June 24, 2015

Standard

Maintenance Day 77: Maintaining

Scarlett: Scarlett’s treatments are down to every 28 days now. She has been tolerating everything quite well. She still suffers from constipation but we are hopefully getting a handle on that. She takes all of her medications like a champ – sometimes complaining but never refusing.

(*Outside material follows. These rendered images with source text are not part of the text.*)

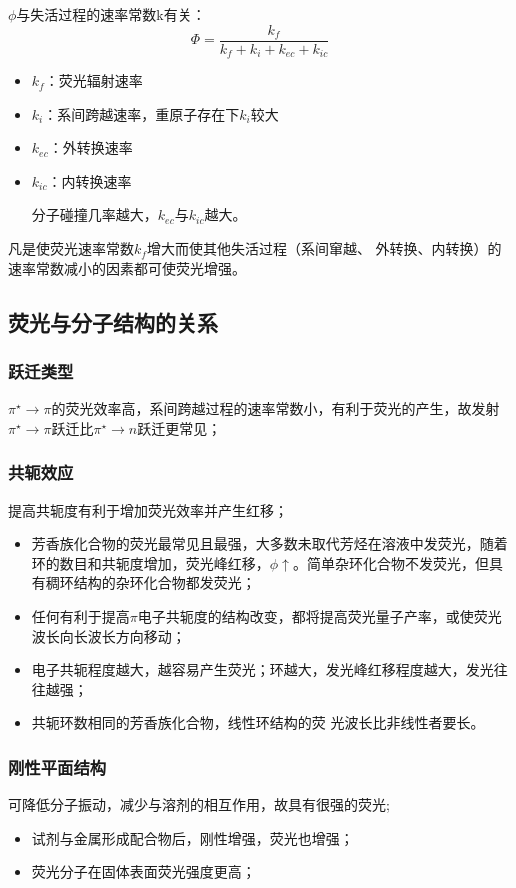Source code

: $\phi$与失活过程的速率常数k有关：
\begin{equation}
	\Phi =\frac{k_{f}}{k_{f}+k_{i}+k_{ec}+k_{ic}}
\end{equation}
\begin{note}
	\begin{itemize}
		\item $k_{f}$：荧光辐射速率
		\item $k_{i}$：系间跨越速率，重原子存在下$k_{i}$较大
		\item $k_{ec}$：外转换速率
		\item $k_{ic}$：内转换速率
		
		分子碰撞几率越大，$k_{ec}$与$k_{ic}$越大。	
	\end{itemize}
\end{note}
凡是使荧光速率常数$k_{f}$增大而使其他失活过程（系间窜越、 外转换、内转换）的速率常数减小的因素都可使荧光增强。

\subsection{荧光与分子结构的关系}
\subsubsection{跃迁类型}
$\pi^{\star} \rightarrow \pi$的荧光效率高，系间跨越过程的速率常数小，有利于荧光的产生，故发射 $\pi^{\star} \rightarrow \pi$跃迁比$\pi^{\star} \rightarrow n$跃迁更常见；

\subsubsection{共轭效应}
提高共轭度有利于增加荧光效率并产生红移；
\begin{itemize}
	\item 芳香族化合物的荧光最常见且最强，大多数未取代芳烃在溶液中发荧光，随着环的数目和共轭度增加，荧光峰红移，$\phi \uparrow$。简单杂环化合物不发荧光，但具有稠环结构的杂环化合物都发荧光；
	\item 任何有利于提高$\pi$电子共轭度的结构改变，都将提高荧光量子产率，或使荧光波长向长波长方向移动；
	\item 电子共轭程度越大，越容易产生荧光；环越大，发光峰红移程度越大，发光往往越强；
	\item 共轭环数相同的芳香族化合物，线性环结构的荧 光波长比非线性者要长。
\end{itemize}

\subsubsection{刚性平面结构}
可降低分子振动，减少与溶剂的相互作用，故具有很强的荧光;
\begin{itemize}
	\item 试剂与金属形成配合物后，刚性增强，荧光也增强；
	\item 荧光分子在固体表面荧光强度更高；
\end{itemize}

Scarlett is a smart girl. She knows what ailments get her the good tasting medicine and what doesn’t. She knows what will get Mama and Daddy’s sympathy and what will get a “go back to bed”. She likes the “purple medicine” (Tylenol, which we got the ok to give to her on special occasions) and the tummy medicines (Zofran and Pepcid). She likes her “special lemonade” (Miralax, for constipation) but that’s probably just because she gets lemonade with breakfast. She resists the “blue medicine” (morphine) and “pink medicine” (Bactrim) but if we ignore her complaints, she takes them down. She must really like her daily oral chemo because she takes that excitedly even though she is sleeping when we give it to her.

But, like I said, Scarlett is smart. She cries every night that her tummy hurts. Does it? She shouldn’t be nauseous but she could be from GERD or her daily chemo. She tells me her head hurts. Does it really? She is like the girl who cries wolf. We never know what to believe and what she is saying to avoid bedtime.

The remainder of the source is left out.